There are three distinct approaches to generating your own training data (a blend of methods is also common):
- DIY/annotating in-house
- Crowdsourcing or outsourcing
- An end-to-end/”TDaaS” solution
Doing your own annotations (or “labeling”) is a popular choice when the accuracy bar is exceptionally high, and when you can afford to allocate employees’ time to annotating/managing the annotation process. DIY labeling is often much slower than other solutions, too, so wiggle room with deadlines is also required for this approach.
As noted, the advantage to handling data annotating in-house is that quality is often very high. It also provides the most control over the process of all three options.
Crowdsourcing or outsourcing is a frequent next step for DIY-ers when velocity becomes an issue, or when the cost of tying up high-value employees’ time in labeling—keeping them from tackling other important work—is no longer worth it. While quality often suffers with crowdsourcing/outsourcing and there is still much time and effort required of the customer (task design, writing instructions, quality control, etc.), this approach does enable companies to offload the actual annotating, and typically allows them access to vastly larger pools of annotators. (Though it should be noted, many times these “crowds” or groups are made up of largely unknown users, and targeting them by demographics, skill, or domain knowledge can be difficult or impossible.) Quality suffers, but speed and scale improve.
Here are some popular annotation tools for in-house or crowdsourcing/annotating:
Also check out these papers for helpful tips and tricks:
- Tools for Richer Crowd Source Image Annotations
- Efficient annotation of image data sets for computer vision applications
Training Data as a Service (TDaaS)
A comprehensive training data solution, such as Mighty AI’s Training Data as a Service (TDaaS), is a relatively new category among training data options. What TDaaS-like solutions offer is a complete offloading of the entire annotation process. From determining annotation specs to creating workflows to handling task design, instructions, qualifying/managing/paying annotators, and QA, this approach requires the least amount of effort from the customer (by far).
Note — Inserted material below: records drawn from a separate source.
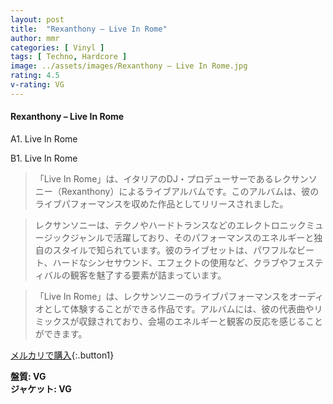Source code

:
 ```yaml
---
layout: post
title:  "Rexanthony – Live In Rome"
author: mmr
categories: [ Vinyl ]
tags: [ Techno, Hardcore ]
image: ../assets/images/Rexanthony – Live In Rome.jpg
rating: 4.5
v-rating: VG
---
```


#### Rexanthony – Live In Rome

A1. Live In Rome

B1. Live In Rome

> 「Live In Rome」は、イタリアのDJ・プロデューサーであるレクサンソニー（Rexanthony）によるライブアルバムです。このアルバムは、彼のライブパフォーマンスを収めた作品としてリリースされました。

> レクサンソニーは、テクノやハードトランスなどのエレクトロニックミュージックジャンルで活躍しており、そのパフォーマンスのエネルギーと独自のスタイルで知られています。彼のライブセットは、パワフルなビート、ハードなシンセサウンド、エフェクトの使用など、クラブやフェスティバルの観客を魅了する要素が詰まっています。

> 「Live In Rome」は、レクサンソニーのライブパフォーマンスをオーディオとして体験することができる作品です。アルバムには、彼の代表曲やリミックスが収録されており、会場のエネルギーと観客の反応を感じることができます。



[メルカリで購入](https://jp.mercari.com/item/m19682643460){:.button1}

<div class="mt-4 mb-4 d-flex align-items-center">
<strong class="mr-1">盤質: VG</strong>
</div>
<div class="mt-4 mb-4 d-flex align-items-center">
<strong class="mr-1">ジャケット: VG</strong>
</div>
The “total cost of ownership” (TCO) of a TDaaS solution often works out to be the most favorable, too, when you factor in time and headache savings. Employees are freed up to do high-value work instead of annotating or managing the annotation process, and, at least in the case of Mighty AI, accuracy is as high or higher than both crowdsourcing/outsourcing and internal labeling (due to our proprietary QA process, as well as how much we know about our users, and our ability to target them by domain, skill, or demographics). You get the quality of in-house with the scale and speed of crowdsourcing, minus the time and effort on your end.
While training data is perhaps the least sexy part of computer vision projects, it’s undeniably crucial. Use the info above to guide you in your decision-making process for annotation methods, tools, and solutions—now and in the future, as your training data needs change.
Note: Prior to January 10, 2017, Mighty AI was known as Spare5. While Spare5 remains the name of our consumer brand and application, we’ve relaunched our business-customer side as Mighty AI, which also serves as the parent company under which Spare5 now lives. Some posts on mty.ai have been updated with the new company name to ease confusion.